フロイスは『日本文化とヨーロッパ文化』の中で、戦国時代の女性の美醜について印象を述べているが、あまり芳しいものではない。
戦国時代の女性は、髪の美しさを保つため、胡麻油、椿油、くるみの油で使用していた。しかし、胡麻油には特有な匂いがあったため、フロイスは悪臭を放つと感じた。どうしても嫌な香りだったのだ。
また、独特の太い眉や鉄漿(おはぐろ)も慣れていなかったので、フロイスの好みではなかったようだ。概して、フロイスの戦国時代の女性の美しさに対する評価は、低かったといえる。
■アビラ・ヒロンは高評価
スペイン人のアビラ・ヒロンは、フロイスと違って、日本の女性に好意的な感想を書き記している。ヒロンは、「日本女性は色白であり、目鼻立ちがよく、美しくてしとやかな人が多い」と述べている。
日本女性の庶民は、顔を「そこらの水溜りで洗っていた」とヒロンは述べているが、「必ずしもエスパニア女性の肌の方が美しかったわけではない」と感想を記している。
たしかに、現在でも欧米人の女性には、しみやそばかすが多く見られるので、そのことを言っているのかもしれない。アビラ・ヒロンは、戦国時代の女性に好印象を持ったようだ。
■フランシスコ・カルレッティも高評価
イタリア人のフランシスコ・カルレッティも、女性の美しさを褒め称えた一人である。日本の女性に対する印象は、「目は小さいが大きな目よりも美しい」とし、また「真っ黒な髪の毛は金髪よりも美しい」と感想を述べている。日本人女性には、一重瞼の女性が多く、目が小さいとの印象を受けたのであろう。
なお、カルレッティは、イタリアのフィレンツェに生まれ、世界を遍歴した商人である。朝鮮半島から女性を奴隷として売買したこともあった。女性を見る目も肥えていたことであろうし、アジア人が好みだったのかもしれない。

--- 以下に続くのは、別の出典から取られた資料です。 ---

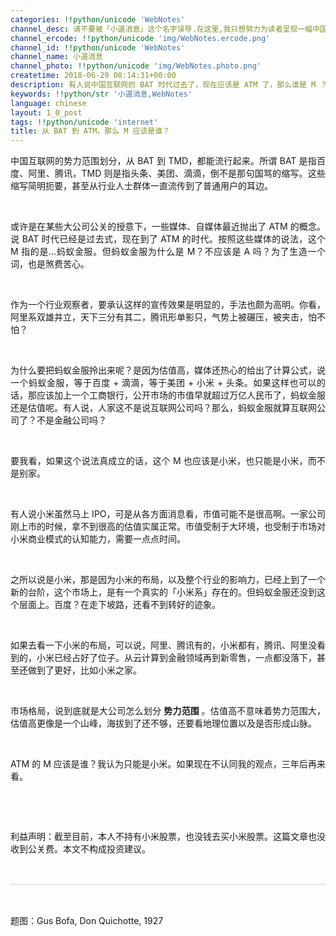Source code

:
 ```yaml
---
categories: !!python/unicode 'WebNotes'
channel_desc: 请不要被「小道消息」这个名字误导.在这里,我只想努力为读者呈现一幅中国互联网的清明上河图.
channel_ercode: !!python/unicode 'img/WebNotes.ercode.png'
channel_id: !!python/unicode 'WebNotes'
channel_name: 小道消息
channel_photo: !!python/unicode 'img/WebNotes.photo.png'
createtime: 2018-06-29 08:14:31+00:00
description: 有人说中国互联网的 BAT 时代过去了，现在应该是 ATM 了，那么谁是 M ？
keywords: !!python/str '小道消息,WebNotes'
language: chinese
layout: 1_0_post
tags: !!python/unicode 'internet'
title: 从 BAT 到 ATM，那么 M 应该是谁？
---
```

<div class="rich_media_content" id="js_content">
<p style="text-align: justify;">
         中国互联网的势力范围划分，从 BAT 到 TMD，都能流行起来。所谓 BAT 是指百度、阿里、腾讯，TMD 则是指头条、美团、滴滴，倒不是那句国骂的缩写。这些缩写简明扼要，甚至从行业人士群体一直流传到了普通用户的耳边。
        </p>
<p>
<br/>
</p>
<p style="text-align: justify;">
         或许是在某些大公司公关的授意下，一些媒体、自媒体最近抛出了 ATM 的概念。说 BAT 时代已经是过去式，现在到了 ATM 的时代。按照这些媒体的说法，这个 M 指的是…蚂蚁金服。但蚂蚁金服为什么是 M？不应该是 A 吗？为了生造一个词，也是煞费苦心。
        </p>
<p>
<br/>
</p>
<p style="text-align: justify;">
         作为一个行业观察者，要承认这样的宣传效果是明显的，手法也颇为高明。你看，阿里系双雄并立，天下三分有其二，腾讯形单影只，气势上被碾压，被夹击，怕不怕？
        </p>
<p>
<br/>
</p>
<p style="text-align: justify;">
         为什么要把蚂蚁金服拎出来呢？是因为估值高，媒体还热心的给出了计算公式，说一个蚂蚁金服，等于百度 + 滴滴，等于美团 + 小米 + 头条。如果这样也可以的话，那应该加上一个工商银行，公开市场的市值早就超过万亿人民币了，蚂蚁金服还是估值呢。有人说，人家这不是说互联网公司吗？那么，蚂蚁金服就算互联网公司了？不是金融公司吗？
        </p>
<p>
<br/>
</p>
<p style="text-align: justify;">
         要我看，如果这个说法真成立的话，这个 M 也应该是小米，也只能是小米，而不是别家。
        </p>
<p>
<br/>
</p>
<p style="text-align: justify;">
         有人说小米虽然马上 IPO，可是从各方面消息看，市值可能不是很高啊。一家公司刚上市的时候，拿不到很高的估值实属正常。市值受制于大环境，也受制于市场对小米商业模式的认知能力，需要一点点时间。
        </p>
<p>
<br/>
</p>
<p style="text-align: justify;">
         之所以说是小米，那是因为小米的布局，以及整个行业的影响力，已经上到了一个新的台阶，这个市场上，是有一个真实的「小米系」存在的。但蚂蚁金服还没到这个层面上。百度？在走下坡路，还看不到转好的迹象。
        </p>
<p>
<br/>
</p>
<p style="text-align: justify;">
         如果去看一下小米的布局，可以说，阿里、腾讯有的，小米都有，腾讯、阿里没看到的，小米已经占好了位子。从云计算到金融领域再到新零售，一点都没落下，甚至还做到了更好，比如小米之家。
        </p>
<p style="text-align: justify;">
<br/>
</p>
<p style="text-align: justify;">
         市场格局，说到底就是大公司怎么划分
         <strong>
          势力范围
         </strong>
         。估值高不意味着势力范围大，估值高更像是一个山峰，海拔到了还不够，还要看地理位置以及是否形成山脉。
        </p>
<p>
<br/>
</p>
<p style="text-align: justify;">
         ATM 的 M 应该是谁？我认为只能是小米。如果现在不认同我的观点，三年后再来看。
        </p>
<p>
<br/>
</p>
<p>
<br/>
</p>
<p style="text-align: justify;">
         利益声明：截至目前，本人不持有小米股票，也没钱去买小米股票。这篇文章也没收到公关费。本文不构成投资建议。
        </p>
<p style="white-space: normal;">
<br/>
</p>
<hr style="margin-top: 1em;margin-bottom: 1em;white-space: normal;max-width: 100%;font-family: Lato, Helvetica, Arial, freesans, clean, sans-serif;border-right-width: 0px;border-bottom-width: 0px;border-left-width: 0px;border-top-style: solid;border-top-color: rgb(234, 234, 234);height: 1px;color: rgb(51, 51, 51);font-size: 15px;box-sizing: border-box !important;word-wrap: break-word !important;"/>
<p style="white-space: normal;">
<br/>
</p>
<p>
         题图：Gus Bofa, Don Quichotte, 1927
        </p>
<p>
<br/>
</p>
<p>
<br/>
</p>
</div>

このように評価が異なるのは、フロイスの著作が文化論的な色彩を帯びているのに対し、ヒロンやカルレッティのものは、素直に自身の印象を述べているからであろう。しかし、逆に言えば、当時の日本人がヨーロッパの女性を見ていれば、おそらく奇異な感想を漏らしたはずである。
とはいえ、男性も女性も顔の美醜で価値が決まるわけではない。そのことは、改めて確認しておきたい。